(The task)
All lines of the records below that contain the word "developer" must be listed.

(Material supplied)
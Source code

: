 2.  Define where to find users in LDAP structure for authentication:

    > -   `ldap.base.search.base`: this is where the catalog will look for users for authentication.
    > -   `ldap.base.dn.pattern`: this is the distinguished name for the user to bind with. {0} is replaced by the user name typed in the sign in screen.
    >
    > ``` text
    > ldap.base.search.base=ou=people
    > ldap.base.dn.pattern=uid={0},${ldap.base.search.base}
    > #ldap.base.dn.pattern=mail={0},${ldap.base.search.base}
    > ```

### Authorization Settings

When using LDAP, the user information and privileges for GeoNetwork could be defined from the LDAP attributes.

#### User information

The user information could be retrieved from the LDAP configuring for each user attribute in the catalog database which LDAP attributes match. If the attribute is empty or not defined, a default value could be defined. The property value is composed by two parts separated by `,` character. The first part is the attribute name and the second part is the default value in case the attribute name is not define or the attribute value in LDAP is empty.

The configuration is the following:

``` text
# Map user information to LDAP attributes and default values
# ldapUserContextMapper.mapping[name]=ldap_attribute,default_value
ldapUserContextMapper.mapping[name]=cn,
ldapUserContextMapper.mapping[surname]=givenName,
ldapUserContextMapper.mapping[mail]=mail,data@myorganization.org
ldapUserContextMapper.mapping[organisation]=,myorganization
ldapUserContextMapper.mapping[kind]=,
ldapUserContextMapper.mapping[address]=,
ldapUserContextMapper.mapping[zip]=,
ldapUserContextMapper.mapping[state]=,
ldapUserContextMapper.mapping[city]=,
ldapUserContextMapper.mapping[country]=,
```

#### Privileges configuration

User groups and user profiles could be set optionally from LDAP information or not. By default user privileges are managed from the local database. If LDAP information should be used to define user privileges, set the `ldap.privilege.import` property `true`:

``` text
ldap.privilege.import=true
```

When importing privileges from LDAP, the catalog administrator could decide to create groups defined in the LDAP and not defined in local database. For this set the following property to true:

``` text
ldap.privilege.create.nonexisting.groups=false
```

---

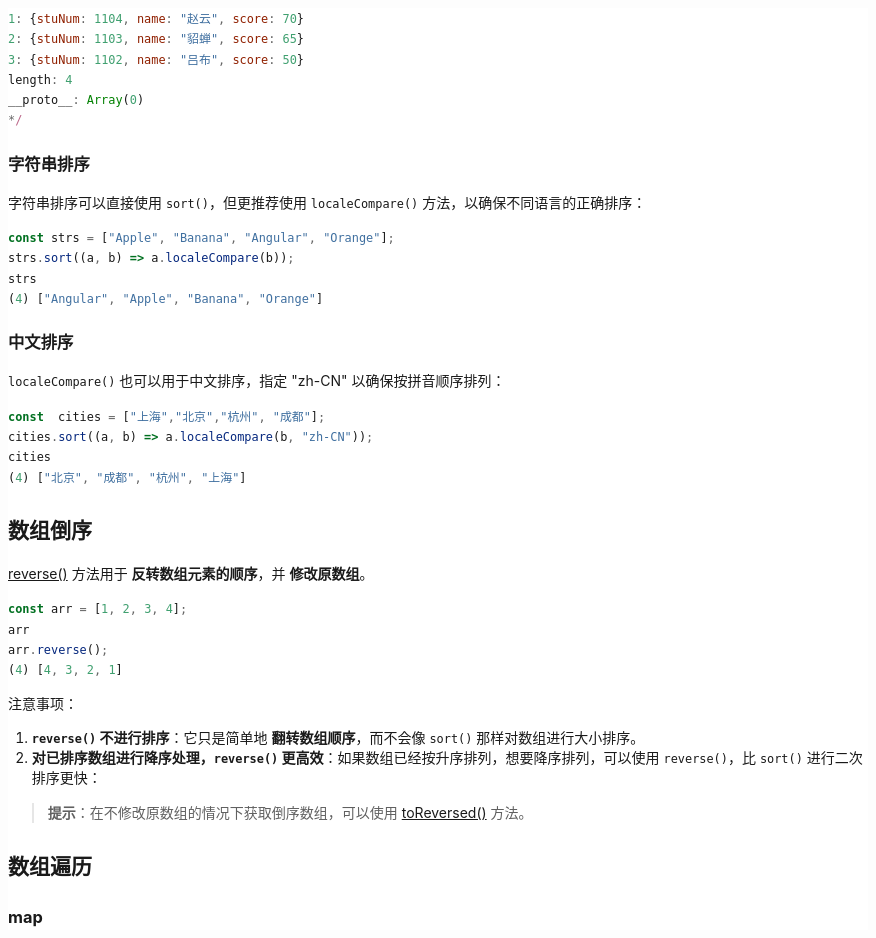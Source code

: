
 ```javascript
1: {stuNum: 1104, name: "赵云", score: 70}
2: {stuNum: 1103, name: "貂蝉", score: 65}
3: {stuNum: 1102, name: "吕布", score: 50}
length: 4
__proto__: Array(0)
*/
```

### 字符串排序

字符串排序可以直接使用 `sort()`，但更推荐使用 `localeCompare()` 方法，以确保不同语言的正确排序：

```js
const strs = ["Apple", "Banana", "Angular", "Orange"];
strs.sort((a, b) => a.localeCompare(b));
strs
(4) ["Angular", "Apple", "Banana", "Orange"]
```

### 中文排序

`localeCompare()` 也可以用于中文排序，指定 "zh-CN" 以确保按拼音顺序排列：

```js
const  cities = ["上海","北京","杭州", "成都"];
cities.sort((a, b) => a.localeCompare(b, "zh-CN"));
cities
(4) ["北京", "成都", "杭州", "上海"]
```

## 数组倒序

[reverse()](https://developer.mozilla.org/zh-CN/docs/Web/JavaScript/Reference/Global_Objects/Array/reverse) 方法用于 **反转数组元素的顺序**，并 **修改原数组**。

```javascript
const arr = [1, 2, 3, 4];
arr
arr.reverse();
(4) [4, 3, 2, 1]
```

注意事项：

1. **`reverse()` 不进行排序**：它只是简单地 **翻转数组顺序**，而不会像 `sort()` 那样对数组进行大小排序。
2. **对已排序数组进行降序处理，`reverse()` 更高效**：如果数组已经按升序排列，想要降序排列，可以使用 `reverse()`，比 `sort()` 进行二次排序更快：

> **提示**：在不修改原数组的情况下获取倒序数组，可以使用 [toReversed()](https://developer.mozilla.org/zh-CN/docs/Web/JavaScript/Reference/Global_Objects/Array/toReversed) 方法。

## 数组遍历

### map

(Expected answer)
[reverse()](https://developer.mozilla.org/zh-CN/docs/Web/JavaScript/Reference/Global_Objects/Array/reverse) 方法用于 **反转数组元素的顺序**，并 **修改原数组**。
> **提示**：在不修改原数组的情况下获取倒序数组，可以使用 [toReversed()](https://developer.mozilla.org/zh-CN/docs/Web/JavaScript/Reference/Global_Objects/Array/toReversed) 方法。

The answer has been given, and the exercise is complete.